Although Dennis uses Escapia as his software for reservations and accounting, like many managers he found that property management systems didn’t have all the functionality he needed for operations and communications. 

“We started out building everything around it that we didn’t find in Escapia,” he explained. “We have two rules [for development]. 

The first thing is mobile-first. Everything we build has to work on a phone, so all functionality is built for a phone screen, but it also works on a desktop, of course. Second, everything we build has to be consumer-grade, meaning the user experience (UX) doesn’t require training. You should not need a manual to know how it works. The software has to be plain and simple. It’s saved so much time for our team, not having to go through extensive technology training or click on 20 screens to access everything they need in a day. We have three sections—properties, reservations/guests, and owners—and all sections are interconnected within the app.” 

 

Homeowner App 

One of the most unique parts of Casiola’s platform is the custom homeowner app, which presents performance insights and shows homeowners everything that has happened and is happening in their home. At first glance, homeowners see the number of future reservations, total annual revenue, occupancy rate, and how the home’s performance compares to that of the previous year.
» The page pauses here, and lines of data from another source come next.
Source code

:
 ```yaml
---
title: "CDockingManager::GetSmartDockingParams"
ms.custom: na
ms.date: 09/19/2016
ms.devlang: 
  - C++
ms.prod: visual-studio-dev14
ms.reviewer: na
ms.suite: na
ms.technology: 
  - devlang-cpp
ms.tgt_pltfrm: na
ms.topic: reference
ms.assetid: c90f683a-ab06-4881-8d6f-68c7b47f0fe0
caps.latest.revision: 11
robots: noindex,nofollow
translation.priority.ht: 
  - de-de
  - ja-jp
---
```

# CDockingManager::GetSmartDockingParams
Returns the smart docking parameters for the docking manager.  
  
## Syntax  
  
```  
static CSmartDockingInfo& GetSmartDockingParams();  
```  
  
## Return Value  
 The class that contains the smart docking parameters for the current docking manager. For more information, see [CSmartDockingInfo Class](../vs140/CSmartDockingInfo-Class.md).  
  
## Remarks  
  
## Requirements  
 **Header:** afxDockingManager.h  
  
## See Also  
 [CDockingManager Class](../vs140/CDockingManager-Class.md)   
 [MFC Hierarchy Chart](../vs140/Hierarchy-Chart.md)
Scrolling down, the homeowner sees a “property timeline” that displays all the current and previous activity in the home, including arrivals, departures, status items, clickable links to reports, invoices, work orders, and statements. It even shows when the pool heat was turned on or off. 

“It started because I wanted to have a better overview of everything that was happening at a property. If you look at Escapia, you have a grid of all the reservations, but if you want to know what happened in maintenance or housekeeping, there’s just no place where it all comes together. What we created is like a property ‘feed’ so you can see in chronological order everything that happened.”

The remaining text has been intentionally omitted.